WHAT YOU NEED TO DO
Only lines containing "porque" are wanted from the data below. Copy those lines.

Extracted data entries
◇ ◇ ◇

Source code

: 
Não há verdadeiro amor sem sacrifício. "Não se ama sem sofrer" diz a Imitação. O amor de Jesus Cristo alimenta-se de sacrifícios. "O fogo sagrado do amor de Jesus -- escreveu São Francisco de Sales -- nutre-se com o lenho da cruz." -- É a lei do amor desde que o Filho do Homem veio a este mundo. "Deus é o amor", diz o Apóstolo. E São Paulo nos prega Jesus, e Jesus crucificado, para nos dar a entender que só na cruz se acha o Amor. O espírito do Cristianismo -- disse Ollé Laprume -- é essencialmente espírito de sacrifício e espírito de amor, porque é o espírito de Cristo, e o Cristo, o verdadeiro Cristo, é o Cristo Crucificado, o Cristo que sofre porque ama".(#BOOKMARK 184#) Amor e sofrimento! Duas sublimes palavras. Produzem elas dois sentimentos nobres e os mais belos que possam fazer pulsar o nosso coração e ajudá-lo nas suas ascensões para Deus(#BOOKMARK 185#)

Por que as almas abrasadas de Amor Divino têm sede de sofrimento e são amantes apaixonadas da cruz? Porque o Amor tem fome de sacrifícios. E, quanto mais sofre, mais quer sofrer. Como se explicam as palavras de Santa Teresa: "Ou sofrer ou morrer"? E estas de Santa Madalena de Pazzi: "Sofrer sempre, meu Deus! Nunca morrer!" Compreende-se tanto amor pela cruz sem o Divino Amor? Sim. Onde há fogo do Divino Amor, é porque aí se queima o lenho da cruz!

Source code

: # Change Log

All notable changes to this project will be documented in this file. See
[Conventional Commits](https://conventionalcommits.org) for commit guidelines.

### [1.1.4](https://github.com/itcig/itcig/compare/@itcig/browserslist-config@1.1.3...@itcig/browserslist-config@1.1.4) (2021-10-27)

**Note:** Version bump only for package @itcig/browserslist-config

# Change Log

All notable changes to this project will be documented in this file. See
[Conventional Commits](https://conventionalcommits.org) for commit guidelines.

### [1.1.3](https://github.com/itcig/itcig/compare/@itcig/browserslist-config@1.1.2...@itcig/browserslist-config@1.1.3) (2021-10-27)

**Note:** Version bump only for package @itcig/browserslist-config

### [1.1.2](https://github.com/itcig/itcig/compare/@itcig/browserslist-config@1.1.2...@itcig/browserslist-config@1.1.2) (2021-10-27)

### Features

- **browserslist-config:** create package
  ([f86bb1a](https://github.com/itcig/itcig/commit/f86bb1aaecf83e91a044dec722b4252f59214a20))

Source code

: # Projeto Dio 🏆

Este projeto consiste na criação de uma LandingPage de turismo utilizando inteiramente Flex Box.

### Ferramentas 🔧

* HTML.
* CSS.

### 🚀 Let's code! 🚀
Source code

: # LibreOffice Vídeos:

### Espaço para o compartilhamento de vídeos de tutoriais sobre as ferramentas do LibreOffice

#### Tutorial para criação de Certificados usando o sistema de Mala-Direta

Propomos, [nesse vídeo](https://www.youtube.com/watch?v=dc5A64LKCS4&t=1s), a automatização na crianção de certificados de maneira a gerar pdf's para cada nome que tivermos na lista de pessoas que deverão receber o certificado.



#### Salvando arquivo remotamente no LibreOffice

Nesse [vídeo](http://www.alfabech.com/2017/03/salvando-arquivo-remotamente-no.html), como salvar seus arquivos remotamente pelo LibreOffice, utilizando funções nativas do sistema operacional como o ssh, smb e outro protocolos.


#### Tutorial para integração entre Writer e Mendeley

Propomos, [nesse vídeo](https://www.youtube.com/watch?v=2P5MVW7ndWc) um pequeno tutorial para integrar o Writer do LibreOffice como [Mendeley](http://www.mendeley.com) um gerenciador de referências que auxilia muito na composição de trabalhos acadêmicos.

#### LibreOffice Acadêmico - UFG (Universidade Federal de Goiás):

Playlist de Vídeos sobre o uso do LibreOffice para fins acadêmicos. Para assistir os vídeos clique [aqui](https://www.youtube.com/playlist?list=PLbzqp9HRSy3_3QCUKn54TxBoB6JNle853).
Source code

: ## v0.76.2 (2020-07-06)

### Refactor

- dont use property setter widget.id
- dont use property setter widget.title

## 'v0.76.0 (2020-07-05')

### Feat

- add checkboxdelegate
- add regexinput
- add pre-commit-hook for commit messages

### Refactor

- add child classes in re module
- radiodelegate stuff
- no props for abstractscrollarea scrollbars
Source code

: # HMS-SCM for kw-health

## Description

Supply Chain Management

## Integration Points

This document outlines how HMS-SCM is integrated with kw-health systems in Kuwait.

◇ ◇ ◇

TASK RESPONSE
Não há verdadeiro amor sem sacrifício. "Não se ama sem sofrer" diz a Imitação. O amor de Jesus Cristo alimenta-se de sacrifícios. "O fogo sagrado do amor de Jesus -- escreveu São Francisco de Sales -- nutre-se com o lenho da cruz." -- É a lei do amor desde que o Filho do Homem veio a este mundo. "Deus é o amor", diz o Apóstolo. E São Paulo nos prega Jesus, e Jesus crucificado, para nos dar a entender que só na cruz se acha o Amor. O espírito do Cristianismo -- disse Ollé Laprume -- é essencialmente espírito de sacrifício e espírito de amor, porque é o espírito de Cristo, e o Cristo, o verdadeiro Cristo, é o Cristo Crucificado, o Cristo que sofre porque ama".(#BOOKMARK 184#) Amor e sofrimento! Duas sublimes palavras. Produzem elas dois sentimentos nobres e os mais belos que possam fazer pulsar o nosso coração e ajudá-lo nas suas ascensões para Deus(#BOOKMARK 185#)
Por que as almas abrasadas de Amor Divino têm sede de sofrimento e são amantes apaixonadas da cruz? Porque o Amor tem fome de sacrifícios. E, quanto mais sofre, mais quer sofrer. Como se explicam as palavras de Santa Teresa: "Ou sofrer ou morrer"? E estas de Santa Madalena de Pazzi: "Sofrer sempre, meu Deus! Nunca morrer!" Compreende-se tanto amor pela cruz sem o Divino Amor? Sim. Onde há fogo do Divino Amor, é porque aí se queima o lenho da cruz!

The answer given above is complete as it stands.